The thermal voltage ($V_{\mathrm{cell}}$) and discharge capacity ($Q_{\mathrm{cell}}$) are important performance parameters of a battery. The thermal voltage is expressed by electrode parameters as $V_{\mathrm{cell}}^{\mathrm{cal}}$ = (${\alpha }^{+}$−${\alpha }^{-}$)($T_{\mathrm{H}}$−$T_{\mathrm{L}}$), where ${\alpha }^{+}$ (${\alpha }^{-}$) is $\alpha$ of cathode (anode) material. We emphasize that cathode and anode potentials should be the same when they are assembled into a tertiary battery. We called this potential adjustment step the pre-oxidization step. Generally, the voltage of a battery decreases as the extracted charge increases. The discharge capacity of a tertiary battery is defined as the capacity at which the voltage drop is equal to $V_{\mathrm{cell}}$. Since $V_{\mathrm{cell}}$ of the tertiary battery is relatively small (several tens mV), the charge coefficient ($\beta$ ≡ −dV/dq, where q is capacity per unit weight of active material) of V can be regarded as constant. Considering the weight ratio (r = $\frac{m^{+}}{m^{+}+m^{-}}$) of the cathode ($m^{+}$) and anode ($m^{-}$) active materials, the discharge capacity per unit weight of total active material is expressed by electrode parameters as $Q_{\mathrm{cell}}^{\mathrm{cal}}$ = $\frac{V_{\mathrm{cell}}^{\mathrm{cal}}}{\frac{{\beta }_{+}}{r}+\frac{{\beta }_{-}}{1-r}}$, where ${\beta }^{+}$ (${\beta }^{-}$) and is $\beta$ of the cathode (anode) material [7,8]. The formula tells us that $Q_{\mathrm{cell}}^{\mathrm{cal}}$ is maximized when the cathode and anode potentials are optimized so that $\frac{{\beta }_{+}}{r}+\frac{{\beta }_{-}}{1-r}$ is minimized. The adjustment of the cathode and anode potential is also performed at the pre-oxidization step. Thus, the pre-oxidization step is indispensable for the fabrication of a tertiary battery.
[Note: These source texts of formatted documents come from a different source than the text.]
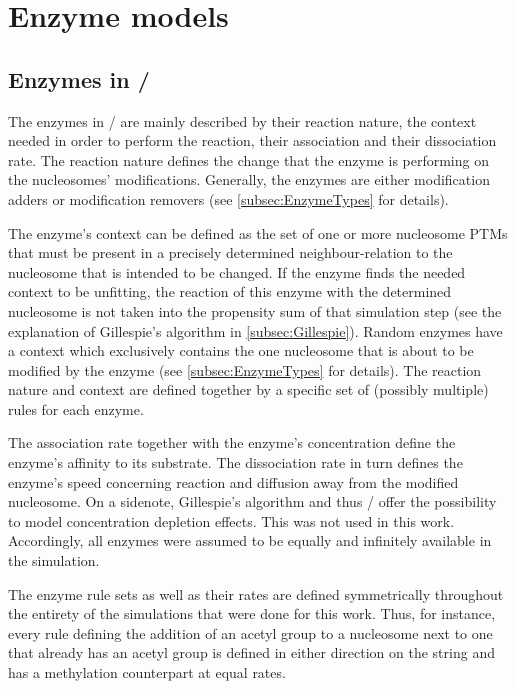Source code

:     \section{Enzyme models}
        \subsection{Enzymes in \ed/}
            The enzymes in \ed/ are mainly described by their reaction nature, the context needed in order to perform the reaction, their association and their dissociation rate. The reaction nature defines the change that the enzyme is performing on the nucleosomes' modifications. Generally, the enzymes are either modification adders or modification removers (see \ref{subsec:EnzymeTypes} for details).

            The enzyme's context can be defined as the set of one or more nucleosome PTMs that must be present in a precisely determined neighbour-relation to the nucleosome that is intended to be changed. If the enzyme finds the needed context to be unfitting, the reaction of this enzyme with the determined nucleosome is not taken into the propensity sum of that simulation step (see the explanation of Gillespie's algorithm in \ref{subsec:Gillespie}). Random enzymes have a context which exclusively contains the one nucleosome that is about to be modified by the enzyme (see \ref{subsec:EnzymeTypes} for details). The reaction nature and context are defined together by a specific set of (possibly multiple) rules for each enzyme.

            The association rate together with the enzyme's concentration define the enzyme's affinity to its substrate. The dissociation rate in turn defines the enzyme's speed concerning reaction and diffusion away from the modified nucleosome. On a sidenote, Gillespie's algorithm and thus \ed/ offer the possibility to model concentration depletion effects. This was not used in this work. Accordingly, all enzymes were assumed to be equally and infinitely available in the simulation.

            The enzyme rule sets as well as their rates are defined symmetrically throughout the entirety of the simulations that were done for this work. Thus, for instance, every rule defining the addition of an acetyl group to a nucleosome next to one that already has an acetyl group is defined in either direction on the string and has a methylation counterpart at equal rates.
Prussian blue analogs, Na${}_x$M[Fe(CN)${}_6$]${}_y$zH${}_2$O (M-PBAs; M is divalent metal element), are promising electrode materials for lithium-ion secondary battery (LIBs) [9,10,11,12,13,14], sodium-ion secondary batteries (SIBs) [15,16,17,18,19,20,21,22,23,24,25,26,27,28,29,30,31,32,33,34], and tertiary batteries [4,5,6]. M-PBAs show a jungle-gym-type framework structure; the intersection points and edges are metal elements and cyano groups, respectively. The framework can accommodate Na${}^{+}$ and H${}_2$O molecules. Importantly, the accommodated Na${}^{+}$ can be electrochemically moved in and out accompanying reduction and oxidation of the framework. In the reduced state of M-PBA, Fe and M takes a divalent state and each nanopore accommodates one Na${}^{+}$. In the oxidization process, the valence of Fe and/or M increases to trivalent with removing Na${}^{+}$ from the nanopore. Most of M-PBA in reduced state show face-centered cubic (fcc) ($Fm\overline{3}m$; Z = 4) or trigonal ($R\overline{3}m$; Z = 3) structures [35,36,37]. As active materials for tertiary batteries, M-PBAs have three advantages. First, they can be synthesized as precipitates from aqueous solutions. In addition, they can be synthesized at a low cost since they do not contain rare elements. Second, M-PBA and its oxidants are stable in air and in aqueous solutions. In particular, a reversible redox reaction is possible in aqueous solution. Third, M-PBA shows positive and negative $\alpha$. Therefore, a tertiary battery can be composed of M-PBA with positive $\alpha$ and M-PBA with negative $\alpha$. The $\alpha$ values are negative in Mn-, Ni-, Cu-, and Zn-PBAs and are positive in Fe- and Co-PBAs [38]. Among M-PBAs, Co-PBA ($\alpha$ = +0.57 mV/K [38]) and Ni-PBA (−0.42 mV/K [38]) are prototypical combinations as cathode and anode materials for tertiary batteries [5], because their cycle stability is good as compared with the other combination.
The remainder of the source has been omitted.